Porcupine-quotient graphs, the fourth primary color, and graded composition series of Leavitt path algebras
Lia Vas
TL;DR
The paper develops a porcupine-quotient framework for Leavitt path algebras, showing that graded ideals and their quotients are captured by admissible pairs and the porcupine-quotient graphs, with precise graded isomorphisms $L_K((G,T)/(H,S))\cong I(G,T)/I(H,S)$. It then links the existence of graded composition series to finite chains of admissible pairs whose consecutive porcupine-quotients are cofinal, and provides a constructive, checkable graph-theoretic criterion for such chains.
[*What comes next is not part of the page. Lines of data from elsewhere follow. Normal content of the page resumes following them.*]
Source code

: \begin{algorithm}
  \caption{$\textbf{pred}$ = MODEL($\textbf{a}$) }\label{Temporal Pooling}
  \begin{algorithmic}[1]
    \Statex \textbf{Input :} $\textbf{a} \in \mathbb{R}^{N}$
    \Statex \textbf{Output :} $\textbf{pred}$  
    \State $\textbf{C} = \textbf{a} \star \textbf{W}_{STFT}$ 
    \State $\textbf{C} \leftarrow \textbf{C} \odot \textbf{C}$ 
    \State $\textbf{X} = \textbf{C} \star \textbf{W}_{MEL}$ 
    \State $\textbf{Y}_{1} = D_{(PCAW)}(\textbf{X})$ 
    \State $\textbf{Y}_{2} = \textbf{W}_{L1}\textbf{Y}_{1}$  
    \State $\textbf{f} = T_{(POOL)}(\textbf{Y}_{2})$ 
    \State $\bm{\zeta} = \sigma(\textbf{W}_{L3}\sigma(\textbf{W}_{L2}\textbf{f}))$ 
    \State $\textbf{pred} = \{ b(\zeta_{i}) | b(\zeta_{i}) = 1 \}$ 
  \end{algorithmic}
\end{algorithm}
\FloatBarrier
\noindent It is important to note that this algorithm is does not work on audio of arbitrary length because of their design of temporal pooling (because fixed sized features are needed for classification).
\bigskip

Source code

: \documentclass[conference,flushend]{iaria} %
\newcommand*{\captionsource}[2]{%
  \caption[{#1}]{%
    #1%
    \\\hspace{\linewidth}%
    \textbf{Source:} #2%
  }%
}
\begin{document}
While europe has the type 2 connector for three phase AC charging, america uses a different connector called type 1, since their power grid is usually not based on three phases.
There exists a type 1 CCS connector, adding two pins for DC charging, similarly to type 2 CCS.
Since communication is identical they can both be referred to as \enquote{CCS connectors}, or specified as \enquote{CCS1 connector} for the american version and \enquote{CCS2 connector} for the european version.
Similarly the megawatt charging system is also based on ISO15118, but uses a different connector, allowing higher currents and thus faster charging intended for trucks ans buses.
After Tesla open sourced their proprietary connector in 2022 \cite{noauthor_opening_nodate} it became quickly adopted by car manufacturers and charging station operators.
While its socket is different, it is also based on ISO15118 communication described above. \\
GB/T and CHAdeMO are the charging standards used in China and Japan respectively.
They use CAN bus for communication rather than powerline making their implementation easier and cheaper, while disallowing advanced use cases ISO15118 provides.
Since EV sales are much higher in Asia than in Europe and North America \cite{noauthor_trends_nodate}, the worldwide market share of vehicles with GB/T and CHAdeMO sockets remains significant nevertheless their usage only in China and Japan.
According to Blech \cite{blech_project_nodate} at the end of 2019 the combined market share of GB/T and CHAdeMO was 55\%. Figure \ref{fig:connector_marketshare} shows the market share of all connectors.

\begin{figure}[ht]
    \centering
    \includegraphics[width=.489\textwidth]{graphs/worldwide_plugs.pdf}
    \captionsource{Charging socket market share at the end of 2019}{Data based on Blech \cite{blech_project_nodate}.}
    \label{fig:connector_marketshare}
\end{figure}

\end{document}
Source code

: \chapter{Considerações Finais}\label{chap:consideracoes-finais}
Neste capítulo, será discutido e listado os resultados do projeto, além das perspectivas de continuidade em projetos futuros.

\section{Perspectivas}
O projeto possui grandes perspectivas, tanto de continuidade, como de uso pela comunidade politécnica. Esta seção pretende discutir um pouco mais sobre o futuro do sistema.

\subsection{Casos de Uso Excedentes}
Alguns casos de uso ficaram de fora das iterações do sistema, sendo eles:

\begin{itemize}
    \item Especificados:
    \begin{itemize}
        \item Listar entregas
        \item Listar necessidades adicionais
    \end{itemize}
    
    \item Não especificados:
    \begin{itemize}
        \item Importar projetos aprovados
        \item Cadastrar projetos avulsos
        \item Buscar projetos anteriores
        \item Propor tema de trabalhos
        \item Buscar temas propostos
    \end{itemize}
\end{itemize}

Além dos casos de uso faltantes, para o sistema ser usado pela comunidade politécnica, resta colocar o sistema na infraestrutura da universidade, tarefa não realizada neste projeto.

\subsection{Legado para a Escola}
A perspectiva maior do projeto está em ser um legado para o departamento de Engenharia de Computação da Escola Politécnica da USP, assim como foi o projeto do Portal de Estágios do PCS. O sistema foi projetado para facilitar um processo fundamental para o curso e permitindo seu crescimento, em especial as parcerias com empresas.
A central contribution is the four-color (terminal-vertex) characterization of graded simple Leavitt path algebras, introducing terminal paths as a fourth color alongside sinks, cycles without exits, and extreme cycles. The work further connects these graph-theoretic insights to the graph monoid $M_E$ and the talented monoid $M_E^{\Gamma}$, detailing how minimal Gamma-order-ideals arise from terminal clusters and how cofinal porcupine-quotients yield monoid decompositions into periodic, aperiodic, or incomparable factors. Together, these results give a coherent, constructive approach to graded composition series for unital Leavitt path algebras and illuminate the structure of the associated monoids and their order-ideals.
Abstract
If $E$ is a directed graph, $K$ is a field, and $I$ is a graded ideal of the Leavitt path algebra $L_K(E),$ $I$ is completely determined by an admissible pair $(H,S)$ of two sets of vertices of $E$. The ideal $I=I(H,S)$ is graded isomorphic to the Leavitt path algebra of the {\em porcupine graph} of $(H,S)$ and the quotient $L_K(E)/I$ is graded isomorphic to the Leavitt path algebra of the {\em quotient graph} of $(H,S).$ We present a construction which generalizes both constructions and enables one to consider quotients of graded ideals: if $(H,S)$ and $(G,T)$ are admissible pairs such that $I(H,S)\subseteq I(G,T)$, we define the {\em porcupine-quotient graph} $(G,T)/(H,S)$ such that its Leavitt path algebra is graded isomorphic to the quotient $I(G,T)/I(H,S).$ Using the porcupine-quotient construction, the existence of a graded composition series of $L_K(E)$ is equivalent to the existence of a finite chain of admissible pairs of $E,$ starting with the trivial and ending with the improper pair, such that the quotient of two consecutive pairs is cofinal (a graph is cofinal exactly when its Leavitt path algebra is graded simple). We characterize the existence of such a composition series with a set of conditions which also provides an algorithm for obtaining such a series. The conditions are presented in terms of four types of vertices which are all ``terminal'' in a certain sense. Three types are often referred to as the three primary colors and the fourth type is new. As a corollary, a unital Leavitt path algebra has a graded composition series. We show that the existence of a composition series of $E$ is equivalent to the existence of a composition series of the graph monoid $M_E$ as well as a composition series of the talented monoid $M_E^Γ.$ An ideal of $M_E^Γ$ is minimal exactly when it is generated by the element of $M_E^Γ$ corresponding to a terminal vertex.